Durante estos días he visto en el periódico que por fin se va a llevar al Tribunal Constitucional, para su derogación, una ley que nunca tendría que haber visto la luz. Una ley que trata a todos los propietarios de animales -cazadores, pastores, adiestradores, etc.- como criminales ya que da por sentado que todos maltratamos animales, tenemos camadas incontroladas, educamos de forma violenta y no nos preocupamos por el bienestar nuestros animales.

Ante esta situación, su fórmula mágica para remediar el problema es la de café para todos. Bendita ignorancia.
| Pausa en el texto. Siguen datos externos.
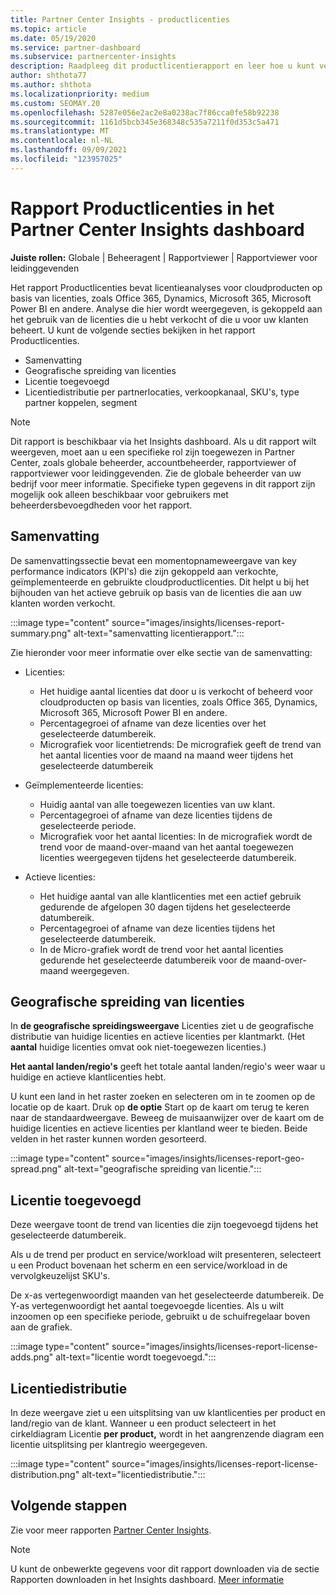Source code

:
 ```yaml
---
title: Partner Center Insights - productlicenties
ms.topic: article
ms.date: 05/19/2020
ms.service: partner-dashboard
ms.subservice: partnercenter-insights
description: Raadpleeg dit productlicentierapport en leer hoe u kunt verbeteren met de gelicentieerde cloudproducten die u voor uw klanten verkoopt of beheert.
author: shthota77
ms.author: shthota
ms.localizationpriority: medium
ms.custom: SEOMAY.20
ms.openlocfilehash: 5287e056e2ac2e8a0238ac7f86cca0fe58b92238
ms.sourcegitcommit: 1161d5bcb345e368348c535a7211f0d353c5a471
ms.translationtype: MT
ms.contentlocale: nl-NL
ms.lasthandoff: 09/09/2021
ms.locfileid: "123957025"
---
```

# <a name="product-licenses-report-in-the-partner-center-insights-dashboard"></a>Rapport Productlicenties in het Partner Center Insights dashboard

**Juiste rollen:** Globale | Beheeragent | Rapportviewer | Rapportviewer voor leidinggevenden

Het rapport Productlicenties bevat licentieanalyses voor cloudproducten op basis van licenties, zoals Office 365, Dynamics, Microsoft 365, Microsoft Power BI en andere. Analyse die hier wordt weergegeven, is gekoppeld aan het gebruik van de licenties die u hebt verkocht of die u voor uw klanten beheert. U kunt de volgende secties bekijken in het rapport Productlicenties.

- Samenvatting
- Geografische spreiding van licenties
- Licentie toegevoegd
- Licentiedistributie per partnerlocaties, verkoopkanaal, SKU's, type partner koppelen, segment

 > [!NOTE]
 > Dit rapport is beschikbaar via het Insights dashboard. Als u dit rapport wilt weergeven, moet aan u een specifieke rol zijn toegewezen in Partner Center, zoals globale beheerder, accountbeheerder, rapportviewer of rapportviewer voor leidinggevenden. Zie de globale beheerder van uw bedrijf voor meer informatie. Specifieke typen gegevens in dit rapport zijn mogelijk ook alleen beschikbaar voor gebruikers met beheerdersbevoegdheden voor het rapport.

## <a name="summary"></a>Samenvatting

De samenvattingssectie bevat een momentopnameweergave van key performance indicators (KPI's) die zijn gekoppeld aan verkochte, geïmplementeerde en gebruikte cloudproductlicenties. Dit helpt u bij het bijhouden van het actieve gebruik op basis van de licenties die aan uw klanten worden verkocht.

:::image type="content" source="images/insights/licenses-report-summary.png" alt-text="samenvatting licentierapport.":::

Zie hieronder voor meer informatie over elke sectie van de samenvatting:

- Licenties: 
  - Het huidige aantal licenties dat door u is verkocht of beheerd voor cloudproducten op basis van licenties, zoals Office 365, Dynamics, Microsoft 365, Microsoft Power BI en andere.
  - Percentagegroei of afname van deze licenties over het geselecteerde datumbereik.
  - Micrografiek voor licentietrends: De micrografiek geeft de trend van het aantal licenties voor de maand na maand weer tijdens het geselecteerde datumbereik

- Geïmplementeerde licenties:
  - Huidig aantal van alle toegewezen licenties van uw klant.
  - Percentagegroei of afname van deze licenties tijdens de geselecteerde periode.
  - Micrografiek voor het aantal licenties: In de micrografiek wordt de trend voor de maand-over-maand van het aantal toegewezen licenties weergegeven tijdens het geselecteerde datumbereik.

- Actieve licenties: 
  - Het huidige aantal van alle klantlicenties met een actief gebruik gedurende de afgelopen 30 dagen tijdens het geselecteerde datumbereik.
  - Percentagegroei of afname van deze licenties tijdens het geselecteerde datumbereik.
  - In de Micro-grafiek wordt de trend voor het aantal licenties gedurende het geselecteerde datumbereik voor de maand-over-maand weergegeven.

## <a name="geographical-spread-of-licenses"></a>Geografische spreiding van licenties

In **de geografische spreidingsweergave** Licenties ziet u de geografische distributie van huidige licenties en actieve licenties per klantmarkt. (Het **aantal** huidige licenties omvat ook niet-toegewezen licenties.)

**Het aantal landen/regio's** geeft het totale aantal landen/regio's weer waar u huidige en actieve klantlicenties hebt.

U kunt een land in het raster zoeken en selecteren om in te zoomen op de locatie op de kaart. Druk op **de optie** Start op de kaart om terug te keren naar de standaardweergave. Beweeg de muisaanwijzer over de kaart om de huidige licenties en actieve licenties per klantland weer te bieden. Beide velden in het raster kunnen worden gesorteerd.

:::image type="content" source="images/insights/licenses-report-geo-spread.png" alt-text="geografische spreiding van licentie.":::

## <a name="license-adds"></a>Licentie toegevoegd

Deze weergave toont de trend van licenties die zijn toegevoegd tijdens het geselecteerde datumbereik. 

Als u de trend per product en service/workload wilt presenteren, selecteert u  een Product bovenaan het scherm en een service/workload in de vervolgkeuzelijst SKU's.

De x-as vertegenwoordigt maanden van het geselecteerde datumbereik. De Y-as vertegenwoordigt het aantal toegevoegde licenties. Als u wilt inzoomen op een specifieke periode, gebruikt u de schuifregelaar boven aan de grafiek.

:::image type="content" source="images/insights/licenses-report-license-adds.png" alt-text="licentie wordt toegevoegd.":::

## <a name="license-distribution"></a>Licentiedistributie

In deze weergave ziet u een uitsplitsing van uw klantlicenties per product en land/regio van de klant. Wanneer u een product selecteert in het cirkeldiagram Licentie **per product,** wordt in het aangrenzende diagram een licentie uitsplitsing per klantregio weergegeven.

:::image type="content" source="images/insights/licenses-report-license-distribution.png" alt-text="licentiedistributie.":::

## <a name="next-steps"></a>Volgende stappen

Zie voor meer rapporten [Partner Center Insights](partner-center-insights.md).

>[!NOTE] 
> U kunt de onbewerkte gegevens voor dit rapport downloaden via de sectie Rapporten downloaden in het Insights dashboard. [Meer informatie](insights-download-reports.md)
A las protectoras y animalistas que han sido los promotores de esta ley con el conchabeo de algunos partidos políticos les quiero recordar que ya hay leyes que regulan la tenencia de animales, que castigan su maltrato y que se preocupan por su bienestar. Que gente buena y mala la hay en cualquier estrato social o profesión, que todos los cazadores no son maltratadores de animales (todos los que conozco se desviven por sus perros), que para no tener una camada no hace falta esterilizar a los animales y menos obligatoriamente, que un collar de pinchos o uno eléctrico es una herramienta maravillosa teniendo los conocimientos necesarios para usarla y que la obligatoriedad de normas absurdas no ha funcionado nunca.